Directions
Whenever a line below includes the word "misc", copy that line.

Provided records

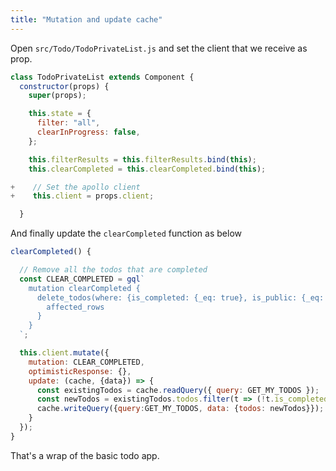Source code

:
 ```yaml
---
title: "Mutation and update cache"
---
```


Open `src/Todo/TodoPrivateList.js` and set the client that we receive as prop.

```javascript
class TodoPrivateList extends Component {
  constructor(props) {
    super(props);

    this.state = {
      filter: "all",
      clearInProgress: false,
    };

    this.filterResults = this.filterResults.bind(this);
    this.clearCompleted = this.clearCompleted.bind(this);

+    // Set the apollo client
+    this.client = props.client;

  }
```

And finally update the `clearCompleted` function as below

```javascript
clearCompleted() {

  // Remove all the todos that are completed
  const CLEAR_COMPLETED = gql`
    mutation clearCompleted {
      delete_todos(where: {is_completed: {_eq: true}, is_public: {_eq: false}}) {
        affected_rows
      }
    }
  `;

  this.client.mutate({
    mutation: CLEAR_COMPLETED,
    optimisticResponse: {},
    update: (cache, {data}) => {
      const existingTodos = cache.readQuery({ query: GET_MY_TODOS });
      const newTodos = existingTodos.todos.filter(t => (!t.is_completed));
      cache.writeQuery({query:GET_MY_TODOS, data: {todos: newTodos}});
    }
  });
}
```

That's a wrap of the basic todo app.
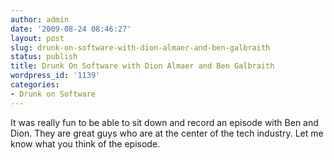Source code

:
 ```yaml
---
author: admin
date: '2009-08-24 08:46:27'
layout: post
slug: drunk-on-software-with-dion-almaer-and-ben-galbraith
status: publish
title: Drunk On Software with Dion Almaer and Ben Galbraith
wordpress_id: '1139'
categories:
- Drunk on Software
---
```


It was really fun to be able to sit down and record an episode with Ben and
Dion. They are great guys who are at the center of the tech industry. Let me
know what you think of the episode.

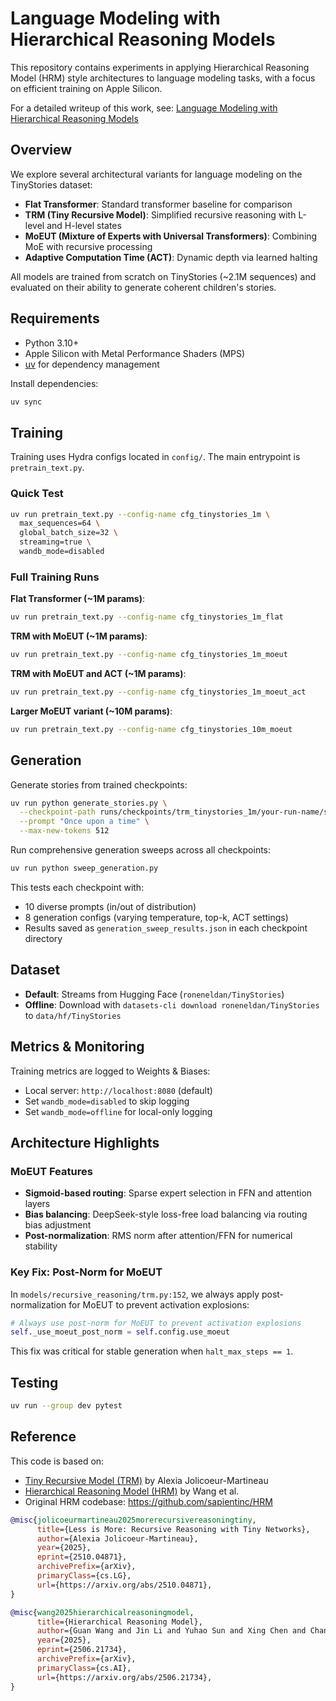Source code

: # Language Modeling with Hierarchical Reasoning Models

This repository contains experiments in applying Hierarchical Reasoning Model (HRM) style architectures to language modeling tasks, with a focus on efficient training on Apple Silicon.

For a detailed writeup of this work, see: [Language Modeling with Hierarchical Reasoning Models](https://williamthurston.com/ml/language-models/transformers/2025/10/25/language-modeling-with-hierarchical-reasoning-models.html)

## Overview

We explore several architectural variants for language modeling on the TinyStories dataset:

- **Flat Transformer**: Standard transformer baseline for comparison
- **TRM (Tiny Recursive Model)**: Simplified recursive reasoning with L-level and H-level states
- **MoEUT (Mixture of Experts with Universal Transformers)**: Combining MoE with recursive processing
- **Adaptive Computation Time (ACT)**: Dynamic depth via learned halting

All models are trained from scratch on TinyStories (~2.1M sequences) and evaluated on their ability to generate coherent children's stories.

## Requirements

- Python 3.10+
- Apple Silicon with Metal Performance Shaders (MPS)
- [uv](https://github.com/astral-sh/uv) for dependency management

Install dependencies:

```bash
uv sync
```

## Training

Training uses Hydra configs located in `config/`. The main entrypoint is `pretrain_text.py`.

### Quick Test

```bash
uv run pretrain_text.py --config-name cfg_tinystories_1m \
  max_sequences=64 \
  global_batch_size=32 \
  streaming=true \
  wandb_mode=disabled
```

### Full Training Runs

**Flat Transformer (~1M params)**:
```bash
uv run pretrain_text.py --config-name cfg_tinystories_1m_flat
```

**TRM with MoEUT (~1M params)**:
```bash
uv run pretrain_text.py --config-name cfg_tinystories_1m_moeut
```

**TRM with MoEUT and ACT (~1M params)**:
```bash
uv run pretrain_text.py --config-name cfg_tinystories_1m_moeut_act
```

**Larger MoEUT variant (~10M params)**:
```bash
uv run pretrain_text.py --config-name cfg_tinystories_10m_moeut
```

## Generation

Generate stories from trained checkpoints:

```bash
uv run python generate_stories.py \
  --checkpoint-path runs/checkpoints/trm_tinystories_1m/your-run-name/step_12345.pt \
  --prompt "Once upon a time" \
  --max-new-tokens 512
```

Run comprehensive generation sweeps across all checkpoints:

```bash
uv run python sweep_generation.py
```

This tests each checkpoint with:
- 10 diverse prompts (in/out of distribution)
- 8 generation configs (varying temperature, top-k, ACT settings)
- Results saved as `generation_sweep_results.json` in each checkpoint directory

## Dataset

- **Default**: Streams from Hugging Face (`roneneldan/TinyStories`)
- **Offline**: Download with `datasets-cli download roneneldan/TinyStories` to `data/hf/TinyStories`

## Metrics & Monitoring

Training metrics are logged to Weights & Biases:
- Local server: `http://localhost:8080` (default)
- Set `wandb_mode=disabled` to skip logging
- Set `wandb_mode=offline` for local-only logging

## Architecture Highlights

### MoEUT Features
- **Sigmoid-based routing**: Sparse expert selection in FFN and attention layers
- **Bias balancing**: DeepSeek-style loss-free load balancing via routing bias adjustment
- **Post-normalization**: RMS norm after attention/FFN for numerical stability

### Key Fix: Post-Norm for MoEUT
In `models/recursive_reasoning/trm.py:152`, we always apply post-normalization for MoEUT to prevent activation explosions:

```python
# Always use post-norm for MoEUT to prevent activation explosions
self._use_moeut_post_norm = self.config.use_moeut
```

This fix was critical for stable generation when `halt_max_steps == 1`.

## Testing

```bash
uv run --group dev pytest
```

## Reference

This code is based on:
- [Tiny Recursive Model (TRM)](https://arxiv.org/abs/2510.04871) by Alexia Jolicoeur-Martineau
- [Hierarchical Reasoning Model (HRM)](https://arxiv.org/abs/2506.21734) by Wang et al.
- Original HRM codebase: https://github.com/sapientinc/HRM

```bibtex
@misc{jolicoeurmartineau2025morerecursivereasoningtiny,
      title={Less is More: Recursive Reasoning with Tiny Networks},
      author={Alexia Jolicoeur-Martineau},
      year={2025},
      eprint={2510.04871},
      archivePrefix={arXiv},
      primaryClass={cs.LG},
      url={https://arxiv.org/abs/2510.04871},
}

@misc{wang2025hierarchicalreasoningmodel,
      title={Hierarchical Reasoning Model},
      author={Guan Wang and Jin Li and Yuhao Sun and Xing Chen and Changling Liu and Yue Wu and Meng Lu and Sen Song and Yasin Abbasi Yadkori},
      year={2025},
      eprint={2506.21734},
      archivePrefix={arXiv},
      primaryClass={cs.AI},
      url={https://arxiv.org/abs/2506.21734},
}
```
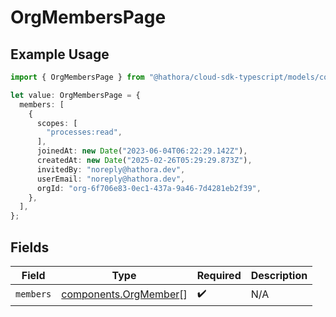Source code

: # OrgMembersPage

## Example Usage

```typescript
import { OrgMembersPage } from "@hathora/cloud-sdk-typescript/models/components";

let value: OrgMembersPage = {
  members: [
    {
      scopes: [
        "processes:read",
      ],
      joinedAt: new Date("2023-06-04T06:22:29.142Z"),
      createdAt: new Date("2025-02-26T05:29:29.873Z"),
      invitedBy: "noreply@hathora.dev",
      userEmail: "noreply@hathora.dev",
      orgId: "org-6f706e83-0ec1-437a-9a46-7d4281eb2f39",
    },
  ],
};
```

## Fields

| Field                                                          | Type                                                           | Required                                                       | Description                                                    |
| -------------------------------------------------------------- | -------------------------------------------------------------- | -------------------------------------------------------------- | -------------------------------------------------------------- |
| `members`                                                      | [components.OrgMember](../../models/components/orgmember.md)[] | :heavy_check_mark:                                             | N/A                                                            |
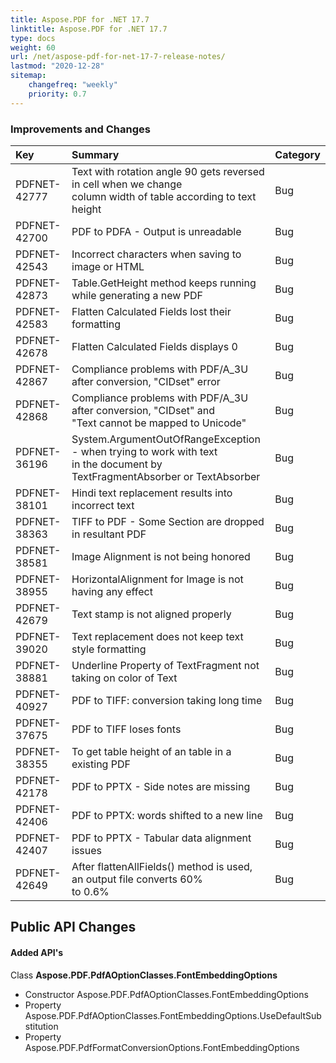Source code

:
 ```yaml
---
title: Aspose.PDF for .NET 17.7
linktitle: Aspose.PDF for .NET 17.7
type: docs
weight: 60
url: /net/aspose-pdf-for-net-17-7-release-notes/
lastmod: "2020-12-28"
sitemap:
    changefreq: "weekly"
    priority: 0.7
---
```


### **Improvements and Changes**

|**Key**|**Summary**|**Category**|
| :- | :- | :- |
|PDFNET-42777|Text with rotation angle 90 gets reversed in cell when we change <br>column width of table according to text height|Bug|
|PDFNET-42700|PDF to PDFA - Output is unreadable|Bug|
|PDFNET-42543|Incorrect characters when saving to image or HTML|Bug|
|PDFNET-42873|Table.GetHeight method keeps running while generating a new PDF|Bug|
|PDFNET-42583|Flatten Calculated Fields lost their formatting|Bug|
|PDFNET-42678|Flatten Calculated Fields displays 0|Bug|
|PDFNET-42867|Compliance problems with PDF/A_3U after conversion, "CIDset" error|Bug|
|PDFNET-42868|Compliance problems with PDF/A_3U after conversion, "CIDset" and <br>"Text cannot be mapped to Unicode"|Bug|
|PDFNET-36196|System.ArgumentOutOfRangeException - when trying to work with text<br> in the document by TextFragmentAbsorber or TextAbsorber|Bug|
|PDFNET-38101|Hindi text replacement results into incorrect text|Bug|
|PDFNET-38363|TIFF to PDF - Some Section are dropped in resultant PDF|Bug|
|PDFNET-38581|Image Alignment is not being honored|Bug|
|PDFNET-38955|HorizontalAlignment for Image is not having any effect|Bug|
|PDFNET-42679|Text stamp is not aligned properly|Bug|
|PDFNET-39020|Text replacement does not keep text style formatting|Bug|
|PDFNET-38881|Underline Property of TextFragment not taking on color of Text|Bug|
|PDFNET-40927|PDF to TIFF: conversion taking long time|Bug|
|PDFNET-37675|PDF to TIFF loses fonts|Bug|
|PDFNET-38355|To get table height of an table in a existing PDF|Bug|
|PDFNET-42178|PDF to PPTX - Side notes are missing|Bug|
|PDFNET-42406|PDF to PPTX: words shifted to a new line|Bug|
|PDFNET-42407|PDF to PPTX - Tabular data alignment issues|Bug|
|PDFNET-42649|After flattenAllFields() method is used, an output file converts 60%<br>to 0.6%|Bug|
## **Public API Changes**
#### **Added API's**
Class **Aspose.PDF.PdfAOptionClasses.FontEmbeddingOptions**

- Constructor Aspose.PDF.PdfAOptionClasses.FontEmbeddingOptions
- Property Aspose.PDF.PdfAOptionClasses.FontEmbeddingOptions.UseDefaultSubstitution
- Property Aspose.PDF.PdfFormatConversionOptions.FontEmbeddingOptions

Written reply
@misc{jolicoeurmartineau2025morerecursivereasoningtiny,
@misc{wang2025hierarchicalreasoningmodel,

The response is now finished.